New Community Land Scotland paper provides perspective on natural and private capital

New Community Land Scotland paper provides perspective on natural and private capital

Community Land Scotland has today published a paper by renowned academic, writer and land reformer Alastair McIntosh which gives a fascinating perspective on natural and private capital.

Given the quick emergence of the ‘green finance’ issue, ‘The Cheviot, the Stag and the Black Black Carbon’ is a welcome contribution to an important contemporary debate and raises are far-reaching in how Scotland adjusts to a rapidly changing world with major climate challenges.

Chair of Community Land Scotland, Ailsa Raeburn, said: “The issues are long-term and will span the administrations of many future governments.
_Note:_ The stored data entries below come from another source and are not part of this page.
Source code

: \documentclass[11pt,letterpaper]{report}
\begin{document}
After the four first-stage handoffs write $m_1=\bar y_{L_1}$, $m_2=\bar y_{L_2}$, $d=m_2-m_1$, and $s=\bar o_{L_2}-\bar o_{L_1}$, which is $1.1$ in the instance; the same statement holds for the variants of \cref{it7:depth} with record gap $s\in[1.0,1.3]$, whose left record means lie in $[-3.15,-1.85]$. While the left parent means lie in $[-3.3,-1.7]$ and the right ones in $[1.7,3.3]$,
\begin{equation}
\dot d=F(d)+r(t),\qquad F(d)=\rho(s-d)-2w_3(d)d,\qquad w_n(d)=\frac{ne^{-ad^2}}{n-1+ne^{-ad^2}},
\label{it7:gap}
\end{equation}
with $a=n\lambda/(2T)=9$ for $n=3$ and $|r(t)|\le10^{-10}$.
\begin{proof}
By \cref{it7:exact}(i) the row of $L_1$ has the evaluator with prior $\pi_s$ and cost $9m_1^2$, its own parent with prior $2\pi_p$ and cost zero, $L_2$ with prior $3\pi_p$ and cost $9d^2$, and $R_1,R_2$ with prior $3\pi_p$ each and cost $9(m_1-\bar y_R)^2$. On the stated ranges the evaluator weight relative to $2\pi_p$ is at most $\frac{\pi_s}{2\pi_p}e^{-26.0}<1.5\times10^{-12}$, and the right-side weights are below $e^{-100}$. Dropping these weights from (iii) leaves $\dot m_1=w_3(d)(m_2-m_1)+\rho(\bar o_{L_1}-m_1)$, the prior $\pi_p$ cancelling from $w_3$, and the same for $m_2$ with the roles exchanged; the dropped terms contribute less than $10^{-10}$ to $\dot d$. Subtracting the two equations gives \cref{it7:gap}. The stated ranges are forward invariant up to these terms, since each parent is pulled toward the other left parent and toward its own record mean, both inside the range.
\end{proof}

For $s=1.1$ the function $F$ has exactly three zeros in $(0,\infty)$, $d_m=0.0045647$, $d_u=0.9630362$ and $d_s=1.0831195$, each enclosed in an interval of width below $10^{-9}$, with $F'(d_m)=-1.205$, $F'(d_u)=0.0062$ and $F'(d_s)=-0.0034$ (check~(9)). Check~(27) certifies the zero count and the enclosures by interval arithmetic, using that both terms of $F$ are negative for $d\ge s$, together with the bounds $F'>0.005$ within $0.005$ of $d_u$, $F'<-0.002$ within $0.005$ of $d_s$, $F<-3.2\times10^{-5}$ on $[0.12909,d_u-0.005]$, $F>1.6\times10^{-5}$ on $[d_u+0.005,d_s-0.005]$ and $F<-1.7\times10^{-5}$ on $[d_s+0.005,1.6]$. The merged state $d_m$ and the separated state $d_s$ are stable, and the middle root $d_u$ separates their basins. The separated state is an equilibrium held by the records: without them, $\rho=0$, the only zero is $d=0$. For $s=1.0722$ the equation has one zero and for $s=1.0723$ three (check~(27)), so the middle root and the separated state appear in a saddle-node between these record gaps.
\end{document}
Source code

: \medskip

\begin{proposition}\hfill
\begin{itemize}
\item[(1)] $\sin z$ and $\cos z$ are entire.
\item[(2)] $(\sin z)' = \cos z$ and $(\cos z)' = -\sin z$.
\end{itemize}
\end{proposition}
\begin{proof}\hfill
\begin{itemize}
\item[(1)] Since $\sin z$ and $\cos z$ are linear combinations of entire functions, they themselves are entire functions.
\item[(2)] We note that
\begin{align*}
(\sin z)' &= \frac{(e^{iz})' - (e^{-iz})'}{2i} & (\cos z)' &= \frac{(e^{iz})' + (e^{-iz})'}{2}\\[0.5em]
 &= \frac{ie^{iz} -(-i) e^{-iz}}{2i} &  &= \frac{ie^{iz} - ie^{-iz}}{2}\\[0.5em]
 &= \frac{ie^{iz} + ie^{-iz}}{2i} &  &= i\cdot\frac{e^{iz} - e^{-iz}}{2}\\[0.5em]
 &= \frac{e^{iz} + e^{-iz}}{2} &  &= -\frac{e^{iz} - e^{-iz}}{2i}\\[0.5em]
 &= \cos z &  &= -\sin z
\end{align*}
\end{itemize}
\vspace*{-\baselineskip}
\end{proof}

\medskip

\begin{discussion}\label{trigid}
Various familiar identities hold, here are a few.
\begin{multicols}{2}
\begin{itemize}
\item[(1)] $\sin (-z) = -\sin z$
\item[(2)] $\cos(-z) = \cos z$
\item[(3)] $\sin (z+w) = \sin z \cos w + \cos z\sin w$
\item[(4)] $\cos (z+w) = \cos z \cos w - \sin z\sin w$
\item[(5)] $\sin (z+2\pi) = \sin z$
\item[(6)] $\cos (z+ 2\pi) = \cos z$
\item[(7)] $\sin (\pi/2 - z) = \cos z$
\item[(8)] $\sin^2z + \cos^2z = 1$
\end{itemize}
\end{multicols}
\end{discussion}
Given the impact they are having and will have on future generations, Community Land Scotland would welcome a big and open conversation between communities, government and its agencies, opposition parties and others who have a part to play to explore the most inclusive ways forward. There is scope to build from the positive suggestions Alastair McIntosh offers in his paper and the conversations with Nature Scot we are already engaged in.”

Community Land Scotland said opportunities should be explored to consider how the public and third sector can work together to address some of the inherent challenges Alastair raises in the current finance-led ‘natural capital’ approach.

It believes there may be a significant opportunity to ensure models of ownership and benefit sharing can emerge which help address a range of policy objectives for the Scottish Government and NatureScot including addressing the biodiversity and climate crises; community wealth building; a Just Transition to Net Zero and a more diversified pattern of land ownership.

Community Land Scotland also argues the many significant levers that the Scottish Government already has within its powers can be used to give effect to these policy objectives and to ensure there is greater investment and trust put in communities.

Ailsa Raeburn added: “However, the time to do this is short, and significant focus needs to be given now to designing interventions and subsidies that achieve policy convergence. We look forward to working with others to take the conversation forward in a way that we hope can address concerns and build consensus.”